The input neurons are supposed to fire more than once in our model, which makes better use of the synaptic weights and generalization performance. Although the temporal codes provide a large amount of information, multi-spike signal results in the competition among target spikes firing at different times for the available resources. This leads to limited memory capacity and slow convergence as shown in the simulation results. Therefore the removal of the conflicts among the target spikes remains a challenging but interesting issue for the spike-timing based learning algorithm. One approach is to employ multiple layer and recurrent neural structures, such as liquid state machine [56], so as to increase the computational capability of the system and to absorb the influence of multiple spikes.

There are a few limitations in our current model. The encoding scheme in the model does not incorporate any information extraction to preprocess the input patterns, which is viewed as a necessary procedure in traditional pattern recognition models.

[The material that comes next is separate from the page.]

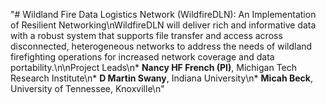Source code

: "# Wildland Fire Data Logistics Network (WildfireDLN): An Implementation of Resilient Networking\nWildfireDLN will deliver rich and informative data with a robust system that supports file transfer and access across disconnected, heterogeneous networks to address the needs of wildland firefighting operations for increased network coverage and data portability.\n\nProject Leads\n* __Nancy HF French (PI)__, Michigan Tech Research Institute\n* __D Martin Swany__, Indiana University\n* __Micah Beck__, University of Tennessee, Knoxville\n"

By using filtering techniques as proposed in HMAX model [57] or local edge detectors [58], it is believed that the performance and memory capacity in the proposed model will be improved with an efficient neural code in a more concise and abstract manner.

3.5 Conclusions

In this chapter, an integrated computational model with latency-phase encoding method and supervised spiking-timing based learning algorithm has been proposed. Stimuli were first encoded into spatiotemporal patterns with latency-phase scheme, which builds up a bridge between real-world stimuli to neural signals in a biological plausible way. Then the patterns were learned by spiking neurons using a spike-timing based supervised method with millisecond time precision. As shown in the simulation results, the spike-timing based neural networks with temporal codes are capable of solving pattern recognition task by computing with action potentials.

Although the current model has limitations in the recognition capacity, our study exploits the computational mechanisms employed by neural systems in two respects: First, our model was built at a system level emphasizing both the sensory encoding and learning process. It is an integrated system based on a unified temporal coding scheme and consistent with the known neurobiological mechanisms. Second, we have demonstrated the classification capability of the system that computes precisely timed spikes and realistic stimuli, analogously to cognitive computation in human brain. The approaches based on cognitive computation will play a leading role in many applications spanning across signal processing, autonomous systems and robotics [59,60,61].